As serious as the Iran deal is, another piece of this story which should be of concern to constitutionalists is the willing transfer of ever more power to the executive branch. “As Commander-in-Chief,” Obama said, in defense of his Iran deal, “I make no apology for keeping this country safe and secure through the hard work of diplomacy over the easy rush to war.” Former Secretary of State Hillary Clinton, who desires to live again at 1600 Pennsylvania Avenue and enjoy the awesome power of the presidency, echoed Obama’s comments back in March. Condemning the 47 senators who had written a letter to the Iranian mullahs promising to end the deal once Obama left office, Clinton declared, “Either these senators were trying to be helpful to the Iranians or harmful to the Commander-in-Chief in the midst of high-stakes international diplomacy.”
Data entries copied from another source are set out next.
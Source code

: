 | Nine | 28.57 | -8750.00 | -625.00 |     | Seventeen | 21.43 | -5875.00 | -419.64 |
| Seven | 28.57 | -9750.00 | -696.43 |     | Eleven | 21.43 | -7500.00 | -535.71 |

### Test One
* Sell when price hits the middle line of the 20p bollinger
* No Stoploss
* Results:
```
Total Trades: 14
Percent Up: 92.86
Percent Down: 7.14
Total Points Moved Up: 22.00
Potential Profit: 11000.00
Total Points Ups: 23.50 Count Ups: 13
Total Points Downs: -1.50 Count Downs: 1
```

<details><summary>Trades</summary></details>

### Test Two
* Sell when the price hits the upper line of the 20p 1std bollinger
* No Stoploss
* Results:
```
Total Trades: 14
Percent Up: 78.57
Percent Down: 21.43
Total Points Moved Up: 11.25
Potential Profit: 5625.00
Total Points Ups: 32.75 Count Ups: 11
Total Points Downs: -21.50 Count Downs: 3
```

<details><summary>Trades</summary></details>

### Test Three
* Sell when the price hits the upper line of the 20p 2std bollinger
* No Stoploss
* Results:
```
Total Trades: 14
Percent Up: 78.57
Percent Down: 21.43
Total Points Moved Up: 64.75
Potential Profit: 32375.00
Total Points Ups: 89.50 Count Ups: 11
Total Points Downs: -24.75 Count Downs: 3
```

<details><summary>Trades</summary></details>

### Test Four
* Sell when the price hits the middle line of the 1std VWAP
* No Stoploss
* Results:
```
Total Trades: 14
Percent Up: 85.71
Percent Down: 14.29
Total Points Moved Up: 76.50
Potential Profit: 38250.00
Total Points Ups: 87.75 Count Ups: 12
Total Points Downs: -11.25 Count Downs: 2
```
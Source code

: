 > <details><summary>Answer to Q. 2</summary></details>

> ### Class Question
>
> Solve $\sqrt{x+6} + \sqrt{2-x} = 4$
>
The use of the term “commander-in-chief” in reference to the president negotiating an agreement with a foreign nation demonstrates an utter disregard for the Constitution by Obama, Clinton, and others. The president is commander-in-chief only of the nation’s armed forces. The term does not apply to his role in negotiations with other countries. One must ask, just who do they believe the president is commanding when he makes these agreements — Congress? The Constitution in no way makes the president the commander of either Congress or the American people in general. Such a title would be more appropriate for a king.
Regardless of what one thinks of the deal regarding Iran’s nuclear program, the larger issue should concern all those who believe in the rule of law: namely, the escalating concentration of power in the executive branch of the federal government, in clear violation of the letter and the spirit of the Constitution.